Ultra-Low PDN Impedance Measurements Using 2-Port VNAs

Introduction 

In this application note, a 2-port network analyzer is used to measure impedances well below 1 Ohm. This regime is difficult to measure in practice with a conventional 1-port VNA due to real-world limitations of signal-to-noise ratio and fixturing reproducibility. With this new technique of using 2-ports and a conventional network analyzer, impedances as low as 1 milliOhm and inductances in the pH range can be routinely measured. This type of measurement is critically important for all the components that make up the power distribution network system.

Table of Contents: 

• Limitations of 1-Port VNA Impedance Techniques
• 4-Point Kelvin Technique for Ultra-Low DC Resistance Measurements
• 2-Port Measurements Reduces Fixturing Parasitics
• Measurement Examples Using the Two-Port Measurement Technique 
• The Power Distribution Network (PDN)
• Decoupling Capacitors
• Planes and Capacitors 
• How to Set Up a Measurement System
• Conclusion

Why is low impedance important? 

Most interconnects used to transport signals have impedances in the 50 to 100 Ohm range. This is in the perfect range for measurement by conventional network analyzers with port impedances of 50 Ohms. But, for structures with ultra-low impedances, the mismatch with the 50 Ohm source impedance means that nearly all of the signal will reflect, and distinguishing 0.1 Ohm from 0.01 Ohms becomes extremely difficult. It is predominately in the power distribution network (PDN), the interconnects from the voltage regulating module (VRM) that generates the precisely regulated voltage to the pads on the chip for the Vcc or Vdd rails, where ultra-low impedance values are required. It is not uncommon in microprocessor-based systems to have a target impedance for the entire PDN of less than 10 milliOhms from DC to a few GHz. Each of the components that make up the PDN, the package leads, the ceramic capacitors, the on-chip capacitance, the power and ground planes of the circuit board, and even the VRM itself, must have impedances in the milliOhm range. It is not practical to measure them with the conventional return loss of a 1-port VNA, these are the sorts of applications for which the 2-port technique is critically important. 

• Vias
• Package attach elements: wire bonds, solder balls
• Ceramic capacitors
• On-chip capacitance
• Planes
• Power distribution networks
• Voltage regulator modules (VRM)

Limitations of 1-Port VNA Impedance Techniques

The simplest equivalent circuit model for 1-port of a VNA is a sine-wave generator with a source impedance of 50 Ohms. This signal transmits through an internal 50 Ohm coaxial transmission line to the front connector of the VNA and is launched into the device under test (DUT). The amount of the incident sine wave which comes back to the detector and is measured as the reflected signal depends on the miss-match in impedance between the DUT and the 50 Ohm source. The reflection coefficient, S11, is the DUT impedance minus the 50 Ohms, divided by their sum. You can use this relationship to estimate the value of S11 for low impedance devices.
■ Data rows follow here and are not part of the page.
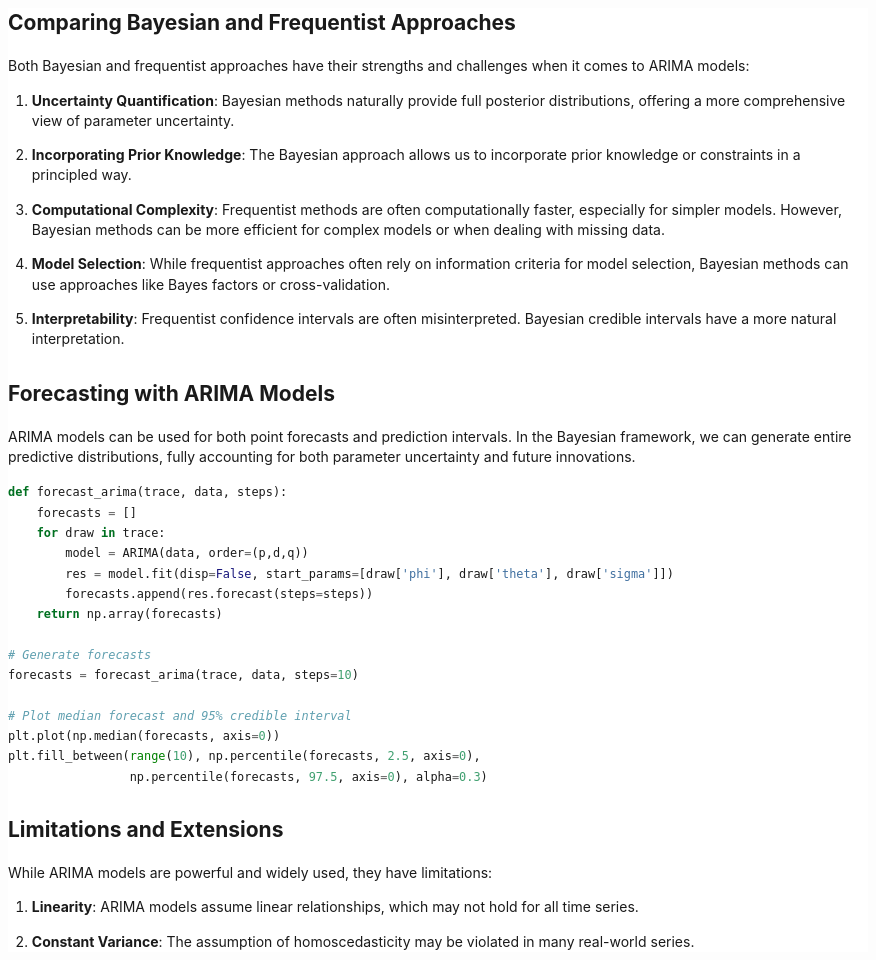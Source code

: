 ## Comparing Bayesian and Frequentist Approaches

Both Bayesian and frequentist approaches have their strengths and challenges when it comes to ARIMA models:

1. **Uncertainty Quantification**: Bayesian methods naturally provide full posterior distributions, offering a more comprehensive view of parameter uncertainty.

2. **Incorporating Prior Knowledge**: The Bayesian approach allows us to incorporate prior knowledge or constraints in a principled way.

3. **Computational Complexity**: Frequentist methods are often computationally faster, especially for simpler models. However, Bayesian methods can be more efficient for complex models or when dealing with missing data.

4. **Model Selection**: While frequentist approaches often rely on information criteria for model selection, Bayesian methods can use approaches like Bayes factors or cross-validation.

5. **Interpretability**: Frequentist confidence intervals are often misinterpreted. Bayesian credible intervals have a more natural interpretation.

## Forecasting with ARIMA Models

ARIMA models can be used for both point forecasts and prediction intervals. In the Bayesian framework, we can generate entire predictive distributions, fully accounting for both parameter uncertainty and future innovations.

```python
def forecast_arima(trace, data, steps):
    forecasts = []
    for draw in trace:
        model = ARIMA(data, order=(p,d,q))
        res = model.fit(disp=False, start_params=[draw['phi'], draw['theta'], draw['sigma']])
        forecasts.append(res.forecast(steps=steps))
    return np.array(forecasts)

# Generate forecasts
forecasts = forecast_arima(trace, data, steps=10)

# Plot median forecast and 95% credible interval
plt.plot(np.median(forecasts, axis=0))
plt.fill_between(range(10), np.percentile(forecasts, 2.5, axis=0), 
                 np.percentile(forecasts, 97.5, axis=0), alpha=0.3)
```

## Limitations and Extensions

While ARIMA models are powerful and widely used, they have limitations:

1. **Linearity**: ARIMA models assume linear relationships, which may not hold for all time series.

2. **Constant Variance**: The assumption of homoscedasticity may be violated in many real-world series.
When the impedance of the device is 1 Ohm, S11 is –0.96 or –0.35 dB. This is a reasonable value to be able to measure. When the impedance is 0.1 Ohm, S11 is –0.996 or –0.035 dB. This may seem like a very small amount of reflected signal, but in fact, 99.6% of the incident signal reflects. This is so close to 100% that it is difficult to measure the difference between 100% of the signal and 99.6% of the signal. This creates a large relative uncertainty. 

When impedances are less than a small fraction of an Ohm, the magnitude of the reflected signal is so close to 1 that it is difficult to distinguish it from 0 Ohms. This is a fundamental problem.